One could view Seeger’s leftist politics as disruptive of his career. Chart success in the early 1950s with his group The Weavers foundered on questions of Seeger’s political affiliations. “I love my country very dearly,” he said, “and I greatly resent this implication that some of the places that I have sung and some of the people that I have known, and some of my opinions, whether they are religious or philosophical, or I might be a vegetarian, make me any less of an American.”
He was indicted for contempt of Congress and given jail time, a sentence that was later overturned. But his blacklisting derailed The Weavers. Despite achieving chart success and popularizing the old Gullah spiritual “Kumbaya,” The Weavers disappeared from the radio waves and concert halls. Seeger, though he faced a travel ban and was barred from television, was undaunted. He performed at summer camps and on the college circuit. (He left The Weavers when the group’s other three members agreed to perform a jingle for a cigarette commercial.) A dozen or so years later, Seeger wrote “Waist Deep In Big Muddy,” a Vietnam War protest song. CBS censored it from a 1967 performance on The Smothers Brothers Comedy Hour, but Seeger was allowed to return and play the song the following year. “I like to say I'm more conservative than Goldwater,” he pronounced in the early 1960s. “He just wanted to turn the clock back to when there was no income tax. I want to turn the clock back to when people lived in small villages and took care of each other.”

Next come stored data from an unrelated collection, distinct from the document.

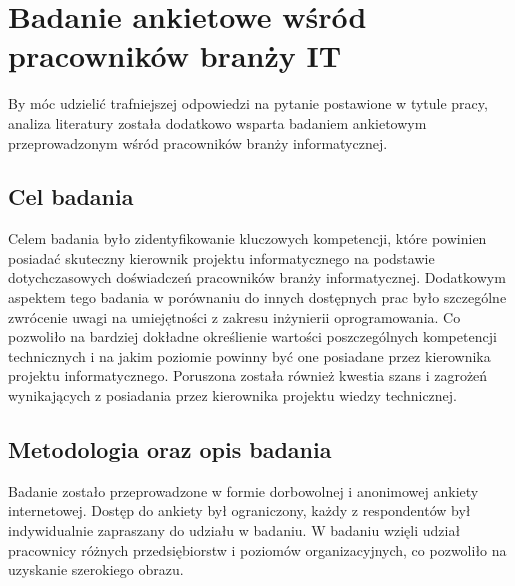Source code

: \newpage

\section{Badanie ankietowe wśród pracowników branży IT}
By móc udzielić trafniejszej odpowiedzi na pytanie postawione w tytule pracy, analiza literatury została dodatkowo wsparta badaniem ankietowym przeprowadzonym wśród pracowników branży informatycznej.

\subsection{Cel badania}
Celem badania było zidentyfikowanie kluczowych kompetencji, które powinien posiadać skuteczny kierownik projektu informatycznego na podstawie dotychczasowych doświadczeń pracowników branży informatycznej. Dodatkowym aspektem tego badania w porównaniu do innych dostępnych prac było szczególne zwrócenie uwagi na umiejętności z zakresu inżynierii oprogramowania. Co pozwoliło na bardziej dokładne określienie wartości poszczególnych kompetencji technicznych i na jakim poziomie powinny być one posiadane przez kierownika projektu informatycznego. Poruszona została również kwestia szans i zagrożeń wynikających z posiadania przez kierownika projektu wiedzy technicznej.

\subsection{Metodologia oraz opis badania}
Badanie zostało przeprowadzone w formie dorbowolnej i anonimowej ankiety internetowej. Dostęp do ankiety był ograniczony, każdy z respondentów był indywidualnie zapraszany do udziału w badaniu. W badaniu wzięli udział pracownicy różnych przedsiębiorstw i poziomów organizacyjnych, co pozwoliło na uzyskanie szerokiego obrazu. 

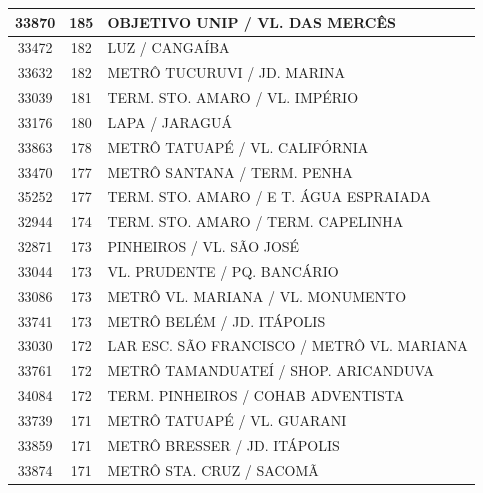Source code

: \documentclass[
	12pt,				%
	oneside,			%
	a4paper,			%
	english,			%
	brazil				%
	]{abntex2ppgsi}
\begin{document}
\begin{apendicesenv}
\begin{longtable}{c|c|p{7cm}}
    33870 & 185   & OBJETIVO UNIP / VL. DAS MERCÊS \\
\hline

    33472 & 182   & LUZ / CANGAÍBA \\
\hline

    33632 & 182   & METRÔ TUCURUVI / JD. MARINA \\
\hline

    33039 & 181   & TERM. STO. AMARO / VL. IMPÉRIO \\
\hline

    33176 & 180   & LAPA / JARAGUÁ \\
\hline

    33863 & 178   & METRÔ TATUAPÉ / VL. CALIFÓRNIA \\
\hline

    33470 & 177   & METRÔ SANTANA / TERM. PENHA \\
\hline

    35252 & 177   & TERM. STO. AMARO / E T. ÁGUA ESPRAIADA \\
\hline

    32944 & 174   & TERM. STO. AMARO / TERM. CAPELINHA \\
\hline

    32871 & 173   & PINHEIROS / VL. SÃO JOSÉ \\
\hline

    33044 & 173   & VL. PRUDENTE / PQ. BANCÁRIO \\
\hline

    33086 & 173   & METRÔ VL. MARIANA / VL. MONUMENTO \\
\hline

    33741 & 173   & METRÔ BELÉM / JD. ITÁPOLIS \\
\hline

    33030 & 172   & LAR ESC. SÃO FRANCISCO / METRÔ VL. MARIANA \\
\hline

    33761 & 172   & METRÔ TAMANDUATEÍ / SHOP. ARICANDUVA \\
\hline

    34084 & 172   & TERM. PINHEIROS / COHAB ADVENTISTA \\
\hline

    33739 & 171   & METRÔ TATUAPÉ / VL. GUARANI \\
\hline

    33859 & 171   & METRÔ BRESSER / JD. ITÁPOLIS \\
\hline

    33874 & 171   & METRÔ STA. CRUZ / SACOMÃ \\
\hline


\end{longtable}
\end{apendicesenv}
\end{document}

Starting with his work for Alan Lomax, the great compiler of American vernacular music, Seeger became a tireless musical promoter. His television show, “Rainbow Quest,” was the best exemplar of the man’s unerring musical taste. The hour-long broadcast, which ran only on a low-power UHF channel between 1965 and 1966, featured an extraordinarily diverse range of acoustic musical expression. A sample set includes ragtime blues legends Mississippi John Hurt, Elizabeth Cotten and Reverend Gary Davis, country greats Johnny Cash and June Carter, old-time picker and high lonesome singer Roscoe Holcomb, and contemporary artists like Donovan and Buffy St. Marie. Seeger, never one to resist inclusion, would often accompany his guests on banjo or guitar, when he wasn’t fixing them with his intense and admiring gaze.
In the still, small center of this spinning wheel of activity, Pete Seeger maintained a persistent belief in people and community. "The key to the future of the world,” he said, “is finding the optimistic stories and letting them be known.” If you watch a video of Pete Seeger in the coming days, it will probably show him performing to school children, or leading a sing-along, as he did in lieu of making a speech when inducted into the Rock and Roll Hall of Fame. In this sense — this participatory sense — he was more collectivist than his socialist politics might suggest. “Be wary of great leaders,” he said after marching with members of the Occupy Wall Street movement in 2011. “Hope that there are many, many small leaders.” He had an ear, maybe the ear, for a simple, sturdy melody and socially potent lyric. He brought that to the people and they returned it to him, as during the hundreds of times Seeger’s crowd sang along to “Goodnight Irene.” Now we must continue to sing along with each other.
Pete Seeger’s banjo had five strings, all tuned to a certain tension and expressing a different tone, all plucked or strummed with the right amount of attack and release. They conveyed a message of gentle political activism, a marrow-deep love of playing an instrument, a sense of place and spirituality in nature, a knowledge and embrace of others’ musical expression and an abiding faith in people and progress. If that banjo — that machine that surrounded hate and forced it to surrender — is silent now, it will still be resonant for generations.